Therefore $\rm\ x - c\ |\ p(x)-p(c)\ $ in $\rm\:R[x],\,$ $\rm \ \forall\ p\in R[x]\:,\ \forall\ rings\ R\quad $ [Factor Theorem]

Said equivalently $\rm\ p(x)\:\equiv\:p(c)\ \pmod{x - c}$

or, in other words, $\rm\ x\,\equiv\,c\ \Rightarrow\ p(x)\:\equiv\: p(c)\,\ $ [also follows by Polynomial Congruence Rule]

E.g. casting nines: mod $\rm 9\!:\ 10\equiv 1\ \Rightarrow\ N= p(10)\equiv p(1) \equiv $ sum of digits of $\rm\, N\,$ in radix $10$.

Note how the result is much clearer in the language of congruence arithmetic.

Remark $\ $ The shift automorphism $\rm\ x\to x+c\ $ reduces the proof of the Factor Theorem to the "obvious" special case $\rm\:c = 0,\:$ e.g. see here and my sci.math post appended below. However, this approach is a bit risky pedagogically since such a proof is not completely rigorous without knowledge that such maps are ring automorphisms. It is essential that students learn how to make rigorous (ring-theoretically!) prior informal arguments about substitution, changing "variables", etc. Much subtlety lies here, e.g. even in the informal notation for polynomials, such as $\rm\: P(X\!+\!c)\:$ below. This automorphism is the essence behind Patrick's answer, and is also implicitly in Pierre's.
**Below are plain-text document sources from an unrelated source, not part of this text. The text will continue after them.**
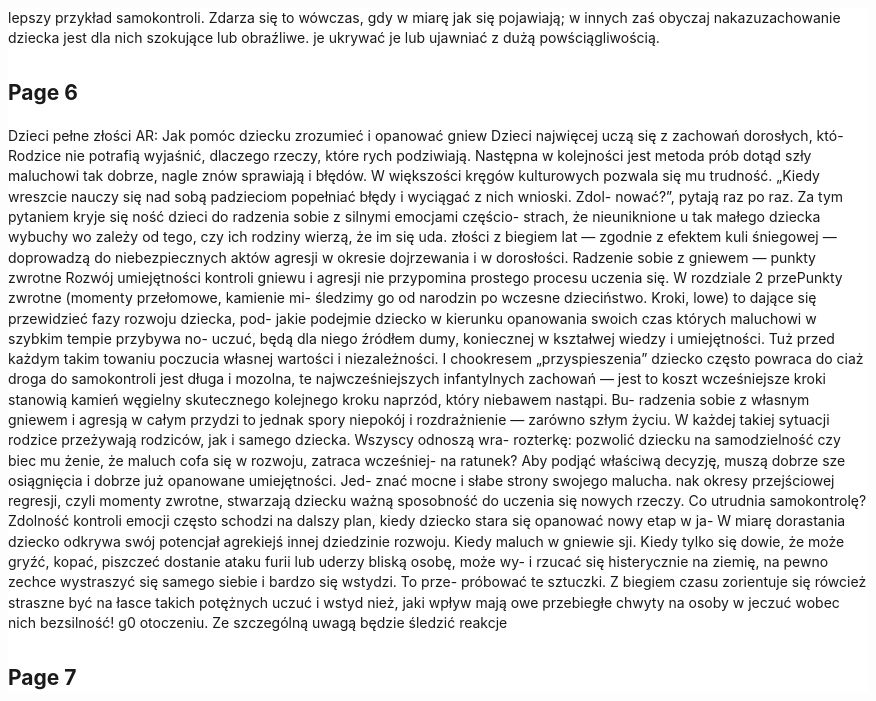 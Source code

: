 lepszy przykład samokontroli. Zdarza się to wówczas, gdy w miarę jak się pojawiają; w innych zaś obyczaj nakazuzachowanie dziecka jest dla nich szokujące lub obraźliwe. je ukrywać je lub ujawniać z dużą powściągliwością.

## Page 6

Dzieci pełne złości AR: Jak pomóc dziecku zrozumieć i opanować gniew
Dzieci najwięcej uczą się z zachowań dorosłych, któ- Rodzice nie potrafią wyjaśnić, dlaczego rzeczy, które
rych podziwiają. Następna w kolejności jest metoda prób dotąd szły maluchowi tak dobrze, nagle znów sprawiają
i błędów. W większości kręgów kulturowych pozwala się mu trudność. „Kiedy wreszcie nauczy się nad sobą padzieciom popełniać błędy i wyciągać z nich wnioski. Zdol- nować?”, pytają raz po raz. Za tym pytaniem kryje się
ność dzieci do radzenia sobie z silnymi emocjami częścio- strach, że nieuniknione u tak małego dziecka wybuchy
wo zależy od tego, czy ich rodziny wierzą, że im się uda. złości z biegiem lat — zgodnie z efektem kuli śniegowej
— doprowadzą do niebezpiecznych aktów agresji w okresie dojrzewania i w dorosłości.
Radzenie sobie z gniewem — punkty zwrotne Rozwój umiejętności kontroli gniewu i agresji nie przypomina prostego procesu uczenia się. W rozdziale 2 przePunkty zwrotne (momenty przełomowe, kamienie mi- śledzimy go od narodzin po wczesne dzieciństwo. Kroki,
lowe) to dające się przewidzieć fazy rozwoju dziecka, pod- jakie podejmie dziecko w kierunku opanowania swoich
czas których maluchowi w szybkim tempie przybywa no- uczuć, będą dla niego źródłem dumy, koniecznej w kształwej wiedzy i umiejętności. Tuż przed każdym takim towaniu poczucia własnej wartości i niezależności. I chookresem „przyspieszenia” dziecko często powraca do ciaż droga do samokontroli jest długa i mozolna, te najwcześniejszych infantylnych zachowań — jest to koszt wcześniejsze kroki stanowią kamień węgielny skutecznego
kolejnego kroku naprzód, który niebawem nastąpi. Bu- radzenia sobie z własnym gniewem i agresją w całym przydzi to jednak spory niepokój i rozdrażnienie — zarówno szłym życiu. W każdej takiej sytuacji rodzice przeżywają
rodziców, jak i samego dziecka. Wszyscy odnoszą wra- rozterkę: pozwolić dziecku na samodzielność czy biec mu
żenie, że maluch cofa się w rozwoju, zatraca wcześniej- na ratunek? Aby podjąć właściwą decyzję, muszą dobrze
sze osiągnięcia i dobrze już opanowane umiejętności. Jed- znać mocne i słabe strony swojego malucha.
nak okresy przejściowej regresji, czyli momenty zwrotne,
stwarzają dziecku ważną sposobność do uczenia się nowych rzeczy. Co utrudnia samokontrolę?
Zdolność kontroli emocji często schodzi na dalszy
plan, kiedy dziecko stara się opanować nowy etap w ja- W miarę dorastania dziecko odkrywa swój potencjał agrekiejś innej dziedzinie rozwoju. Kiedy maluch w gniewie sji. Kiedy tylko się dowie, że może gryźć, kopać, piszczeć
dostanie ataku furii lub uderzy bliską osobę, może wy- i rzucać się histerycznie na ziemię, na pewno zechce wystraszyć się samego siebie i bardzo się wstydzi. To prze- próbować te sztuczki. Z biegiem czasu zorientuje się rówcież straszne być na łasce takich potężnych uczuć i wstyd nież, jaki wpływ mają owe przebiegłe chwyty na osoby w jeczuć wobec nich bezsilność! g0 otoczeniu. Ze szczególną uwagą będzie śledzić reakcje

## Page 7
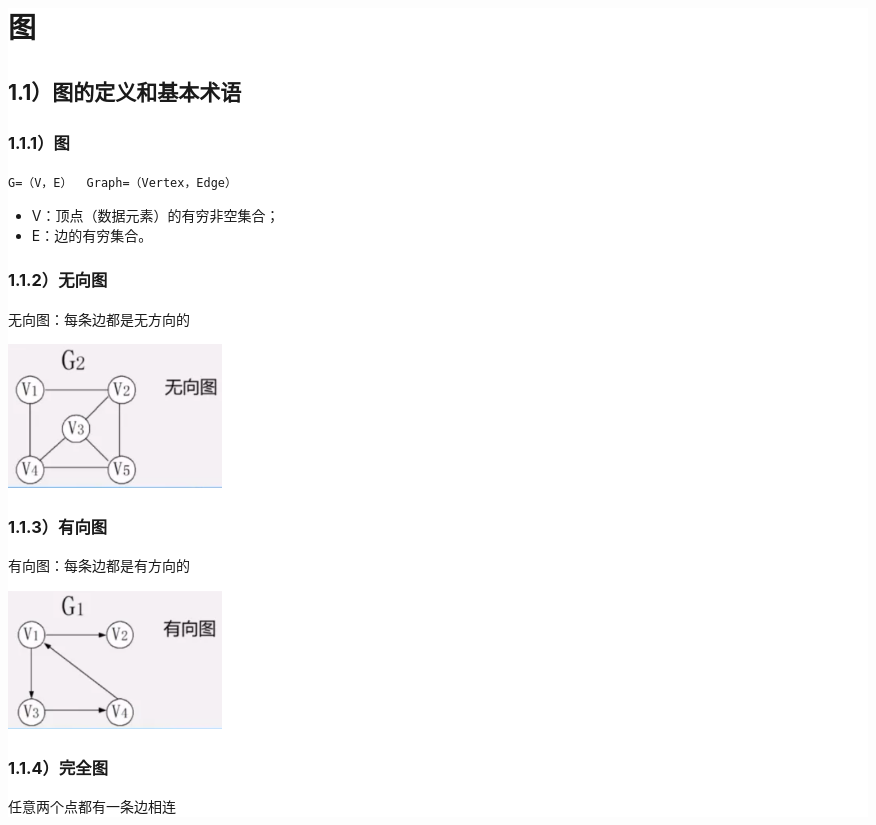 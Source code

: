# 图

## 1.1）图的定义和基本术语

### 1.1.1）图

`G=（V，E）  Graph=（Vertex，Edge）`

- V：顶点（数据元素）的有穷非空集合；
- E：边的有穷集合。

### 1.1.2）无向图

无向图：每条边都是无方向的

<img src="images/156.png" alt="156" style="zoom: 67%;" />

### 1.1.3）有向图

有向图：每条边都是有方向的

<img src="images/155.png" alt="155" style="zoom:67%;" />

### 1.1.4）完全图

任意两个点都有一条边相连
Of course such shifting is yet another example of transformation-based problem-solving, cf. my recent post on analogously applying a shift so that Eisenstein's irreducibility criterion applies.

asdf wrote to sci.math on 29 Mar 2006 (paraphrased)

How do you prove that for a polynomial P(X)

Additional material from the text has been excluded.